Therefore, cellular traffic prediction is an indispensable research field, but it is a challenging problem ^{[6]}. For now, the main difficulty of cellular network traffic prediction is the complex spatiotemporal characteristics. Cellular network traffic data are a kind of temporal sequential data, but the mobility of cellular network users is constantly convenient and fast, which makes the traffic values in different regions have cross-space characteristics, which increases the complexity of data characteristics. Secondly, traditional forecasting methods can only deal with simple temporal data and cannot deal with high complexity data with concurrent temporal and spatial characteristics. In addition, traditional methods also need to satisfy fixed assumptions, but in real life, highly complex data does not fit the ideal assumptions. In this case, a novel algorithm is needed to deal with highly complex data and make sure the two characteristics do not interfere with each other.

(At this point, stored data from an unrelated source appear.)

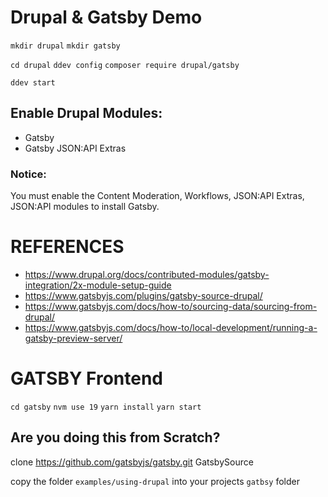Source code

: # Drupal & Gatsby Demo

`mkdir drupal`
`mkdir gatsby`

`cd drupal`
`ddev config`
`composer require drupal/gatsby`

`ddev start`

## Enable Drupal Modules:
* Gatsby
* Gatsby JSON:API Extras
### Notice:
  You must enable the Content Moderation, Workflows, JSON:API Extras, JSON:API modules to install Gatsby.


# REFERENCES
* https://www.drupal.org/docs/contributed-modules/gatsby-integration/2x-module-setup-guide
* https://www.gatsbyjs.com/plugins/gatsby-source-drupal/
* https://www.gatsbyjs.com/docs/how-to/sourcing-data/sourcing-from-drupal/
* https://www.gatsbyjs.com/docs/how-to/local-development/running-a-gatsby-preview-server/

# GATSBY Frontend
`cd gatsby`
`nvm use 19`
`yarn install`
`yarn start`


## Are you doing this from Scratch?

clone https://github.com/gatsbyjs/gatsby.git GatsbySource

copy the folder `examples/using-drupal` into your projects `gatbsy` folder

Network traffic data are essentially time series data ^{[7]}. Therefore, in the initial stage, the network prediction problem was only built on the time axis. The forecasting methods only predict the future change trend according to the past traffic change law and use the differences between traffic values at different moments as a quantification of traffic growth potential ^{[8]}. For example, Historical Averaging (HA) takes the average of the flow value in the past period as the flow value in the next moment. Linear Prediction ^{[9]}, the Auto Regression Integrated Moving Average Model (ARIMA) model ^{[10]}^{[11]}, and the Seasonal Auto Regression Integrated Moving Average Model (SARIMA) ^{[12]}^{[13]} are classical forecasting methods that usually have complete theoretical support and a good performance in time series with obvious periodicity and smoothness. However, with the strengthening of end-user mobility, network traffic data also has a certain degree of regular distribution in space, the traditional linear time series methods only analyze the characteristics of traffic data on the time axis, which can no longer obtain accurate prediction results. Artificial intelligence methods can extract various characteristics of the dataset well. The deep learning methods belonging to artificial intelligence have strong learning ability, which can extract the most useful characteristics from the complex dataset and learn the regularity and randomness of the data. For nonlinear time series data, deep learning can learn the temporal and spatial characteristics well and obtain accurate prediction results. Therefore, the prediction methods based on deep learning have become a hot spot in the research of cellular network traffic prediction.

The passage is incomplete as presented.